みけの物語カフェ ブログ版

いろんなお話を綴っています。短いお話なのですぐに読めちゃいます。お暇なときにでも、お立ち寄りください。

0498「執着心」

2019-03-26 18:25:54 | ブログ短編

「えっ、引っ越すの?」幸恵(ゆきえ)は唖然(あぜん)として知佳(ちか)の顔を凝視(ぎょうし)した。
「そうなの。急にパパの転勤(てんきん)が決まって。来週には――」
 幸恵は知佳の手を取ると、力いっぱい握(にぎ)りしめて言った。
「ダメよ! 私たち、ずっと友達(ともだち)だって約束(やくそく)したじゃない。どこにも行かないで!」
 知佳は思わず、「痛(いた)いわ。…幸(ゆき)ちゃん、離(はな)してよ」
 幸恵は構(かま)わずに、グイグイと知佳を引っ張って歩き出した。知佳は恐(こわ)くなって、
「ねえ、どうしちゃったの? やめてよ。離して…」
「私、離さないわよ。知佳だって、私と別れたくないでしょ。私が何とかするから」
 幸恵は使われなくなった工場(こうじょう)の倉庫(そうこ)へ知佳を連れて来た。重い扉(とびら)についた鎖(くさり)を外(はず)すと、扉の中へ知佳を押(お)し込めて幸恵は言った。
「心配(しんぱい)しないで。ここはパパの工場なの。だから誰(だれ)も来ないわ。ここにいれば、ずーっと一緒(いっしょ)にいられる。これから、毎日逢(あ)えるわね。
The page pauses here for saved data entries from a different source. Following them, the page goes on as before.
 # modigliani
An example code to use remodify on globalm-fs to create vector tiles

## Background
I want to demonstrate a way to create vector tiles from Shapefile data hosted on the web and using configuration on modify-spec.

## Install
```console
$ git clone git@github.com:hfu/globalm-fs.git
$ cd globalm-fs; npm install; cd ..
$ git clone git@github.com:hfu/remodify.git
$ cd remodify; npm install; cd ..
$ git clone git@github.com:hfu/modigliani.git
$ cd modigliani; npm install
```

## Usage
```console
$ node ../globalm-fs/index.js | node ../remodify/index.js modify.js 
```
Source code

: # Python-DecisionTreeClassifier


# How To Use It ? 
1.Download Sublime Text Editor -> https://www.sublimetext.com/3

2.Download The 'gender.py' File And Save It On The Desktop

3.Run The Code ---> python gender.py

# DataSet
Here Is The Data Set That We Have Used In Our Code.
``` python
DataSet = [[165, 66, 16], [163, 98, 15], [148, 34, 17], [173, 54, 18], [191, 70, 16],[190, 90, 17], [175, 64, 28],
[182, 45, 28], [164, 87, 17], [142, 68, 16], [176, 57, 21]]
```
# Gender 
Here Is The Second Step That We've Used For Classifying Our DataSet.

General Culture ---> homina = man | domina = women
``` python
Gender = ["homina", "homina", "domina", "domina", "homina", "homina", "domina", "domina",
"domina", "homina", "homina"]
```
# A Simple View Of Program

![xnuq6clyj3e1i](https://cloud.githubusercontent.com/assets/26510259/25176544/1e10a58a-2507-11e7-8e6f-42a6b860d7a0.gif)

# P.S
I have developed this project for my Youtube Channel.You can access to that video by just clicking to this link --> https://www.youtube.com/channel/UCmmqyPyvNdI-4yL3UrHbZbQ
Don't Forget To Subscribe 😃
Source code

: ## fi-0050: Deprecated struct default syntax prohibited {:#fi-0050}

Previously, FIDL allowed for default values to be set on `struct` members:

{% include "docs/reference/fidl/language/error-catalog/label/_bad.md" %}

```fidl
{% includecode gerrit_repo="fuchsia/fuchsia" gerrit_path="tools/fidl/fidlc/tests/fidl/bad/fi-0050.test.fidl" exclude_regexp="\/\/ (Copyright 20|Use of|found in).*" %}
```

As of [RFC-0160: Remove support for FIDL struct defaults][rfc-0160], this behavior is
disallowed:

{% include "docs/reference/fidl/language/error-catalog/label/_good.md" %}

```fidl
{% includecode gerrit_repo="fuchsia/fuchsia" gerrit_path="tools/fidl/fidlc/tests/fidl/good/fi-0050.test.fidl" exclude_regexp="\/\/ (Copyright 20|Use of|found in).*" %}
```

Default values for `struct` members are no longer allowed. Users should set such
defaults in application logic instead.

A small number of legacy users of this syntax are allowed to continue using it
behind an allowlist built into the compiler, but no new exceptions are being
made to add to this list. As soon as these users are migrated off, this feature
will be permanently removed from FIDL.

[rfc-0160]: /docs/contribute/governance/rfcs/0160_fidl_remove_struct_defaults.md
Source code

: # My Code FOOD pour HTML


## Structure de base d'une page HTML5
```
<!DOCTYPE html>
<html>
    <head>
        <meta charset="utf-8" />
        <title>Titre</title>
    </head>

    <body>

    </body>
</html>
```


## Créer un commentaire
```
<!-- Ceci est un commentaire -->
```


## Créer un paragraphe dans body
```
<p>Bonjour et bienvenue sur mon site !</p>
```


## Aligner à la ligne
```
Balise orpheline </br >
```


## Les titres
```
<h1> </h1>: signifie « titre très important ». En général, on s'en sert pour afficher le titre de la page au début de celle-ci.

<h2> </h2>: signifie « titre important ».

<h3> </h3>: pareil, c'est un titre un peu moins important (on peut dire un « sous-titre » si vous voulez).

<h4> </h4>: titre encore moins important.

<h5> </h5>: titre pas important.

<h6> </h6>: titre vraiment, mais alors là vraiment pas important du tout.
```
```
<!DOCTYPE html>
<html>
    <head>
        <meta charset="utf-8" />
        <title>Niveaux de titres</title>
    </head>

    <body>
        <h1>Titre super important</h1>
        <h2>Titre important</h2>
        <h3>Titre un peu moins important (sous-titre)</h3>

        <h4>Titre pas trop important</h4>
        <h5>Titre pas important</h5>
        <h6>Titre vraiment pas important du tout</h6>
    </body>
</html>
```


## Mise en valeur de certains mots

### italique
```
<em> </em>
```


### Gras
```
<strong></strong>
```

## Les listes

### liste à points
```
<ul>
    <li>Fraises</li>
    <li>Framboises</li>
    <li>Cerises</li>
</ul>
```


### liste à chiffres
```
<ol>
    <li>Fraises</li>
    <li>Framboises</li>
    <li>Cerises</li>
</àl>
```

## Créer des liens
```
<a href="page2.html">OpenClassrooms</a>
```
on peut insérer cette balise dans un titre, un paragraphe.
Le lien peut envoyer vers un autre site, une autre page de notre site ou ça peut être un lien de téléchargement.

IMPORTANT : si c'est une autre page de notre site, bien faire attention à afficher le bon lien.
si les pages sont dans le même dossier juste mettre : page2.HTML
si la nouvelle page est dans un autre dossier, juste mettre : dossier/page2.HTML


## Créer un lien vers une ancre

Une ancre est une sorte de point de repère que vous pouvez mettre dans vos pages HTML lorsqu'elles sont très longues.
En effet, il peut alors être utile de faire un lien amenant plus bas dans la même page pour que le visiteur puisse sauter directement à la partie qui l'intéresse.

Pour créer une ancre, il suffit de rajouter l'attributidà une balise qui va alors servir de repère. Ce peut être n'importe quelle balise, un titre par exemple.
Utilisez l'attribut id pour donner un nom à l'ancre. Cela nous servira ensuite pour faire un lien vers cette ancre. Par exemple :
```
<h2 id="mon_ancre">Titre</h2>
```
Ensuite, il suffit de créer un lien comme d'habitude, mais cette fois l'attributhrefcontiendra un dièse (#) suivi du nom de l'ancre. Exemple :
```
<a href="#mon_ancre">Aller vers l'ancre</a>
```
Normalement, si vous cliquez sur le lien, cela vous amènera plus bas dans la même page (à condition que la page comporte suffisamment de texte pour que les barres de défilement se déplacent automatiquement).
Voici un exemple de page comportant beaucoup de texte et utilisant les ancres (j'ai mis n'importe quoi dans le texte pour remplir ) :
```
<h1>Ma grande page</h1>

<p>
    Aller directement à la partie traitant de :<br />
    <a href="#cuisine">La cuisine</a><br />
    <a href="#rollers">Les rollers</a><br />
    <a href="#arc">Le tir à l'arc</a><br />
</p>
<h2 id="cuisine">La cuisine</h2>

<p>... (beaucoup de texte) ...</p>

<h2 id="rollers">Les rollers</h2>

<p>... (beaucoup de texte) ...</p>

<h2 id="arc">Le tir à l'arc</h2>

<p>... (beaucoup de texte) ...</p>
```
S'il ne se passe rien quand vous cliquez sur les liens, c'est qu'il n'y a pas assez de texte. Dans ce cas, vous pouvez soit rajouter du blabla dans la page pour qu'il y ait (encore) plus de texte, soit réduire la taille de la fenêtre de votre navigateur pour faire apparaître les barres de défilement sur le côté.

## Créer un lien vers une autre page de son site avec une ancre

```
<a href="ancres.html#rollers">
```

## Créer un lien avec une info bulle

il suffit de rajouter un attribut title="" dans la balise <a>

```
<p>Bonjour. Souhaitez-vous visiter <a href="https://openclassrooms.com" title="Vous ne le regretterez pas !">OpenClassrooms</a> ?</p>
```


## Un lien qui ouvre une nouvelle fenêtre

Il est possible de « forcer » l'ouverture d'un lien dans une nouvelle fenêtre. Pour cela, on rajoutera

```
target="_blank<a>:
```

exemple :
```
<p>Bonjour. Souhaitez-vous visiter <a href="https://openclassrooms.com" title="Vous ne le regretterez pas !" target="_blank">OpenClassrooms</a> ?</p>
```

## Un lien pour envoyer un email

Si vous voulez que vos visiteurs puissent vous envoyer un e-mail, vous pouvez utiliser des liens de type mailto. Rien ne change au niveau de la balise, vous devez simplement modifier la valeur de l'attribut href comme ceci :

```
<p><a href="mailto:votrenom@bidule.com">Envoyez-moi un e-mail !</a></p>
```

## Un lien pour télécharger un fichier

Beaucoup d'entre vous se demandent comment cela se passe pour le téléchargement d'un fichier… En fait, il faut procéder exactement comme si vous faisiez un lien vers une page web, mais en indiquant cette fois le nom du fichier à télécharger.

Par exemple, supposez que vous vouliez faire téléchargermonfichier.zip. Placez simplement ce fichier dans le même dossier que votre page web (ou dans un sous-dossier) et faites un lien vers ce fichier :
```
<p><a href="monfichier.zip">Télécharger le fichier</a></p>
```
楽しみ」幸恵は本当(ほんとう)に嬉(うれ)しそうに笑(わら)った。
 知佳は懇願(こんがん)するように、「ねえ、あたし、帰りたい。お家に帰りたいの。お願い!」
 幸恵は、逃(に)げ出そうとする知佳を押し倒(たお)して重い扉を閉めた。外から鎖を巻きつける冷たい音が響(ひび)いた。薄暗い倉庫の中で知佳は途方(とほう)に暮(く)れた。ふと、手に何かが触(ふ)れた。目をこらして見てみると、それは何か動物(どうぶつ)の骨(ほね)のように見えた。
<つぶやき>執着(しゅうちゃく)って恐いよ。でも執着がなくなれば、何もなかったように忘(わす)れちゃう。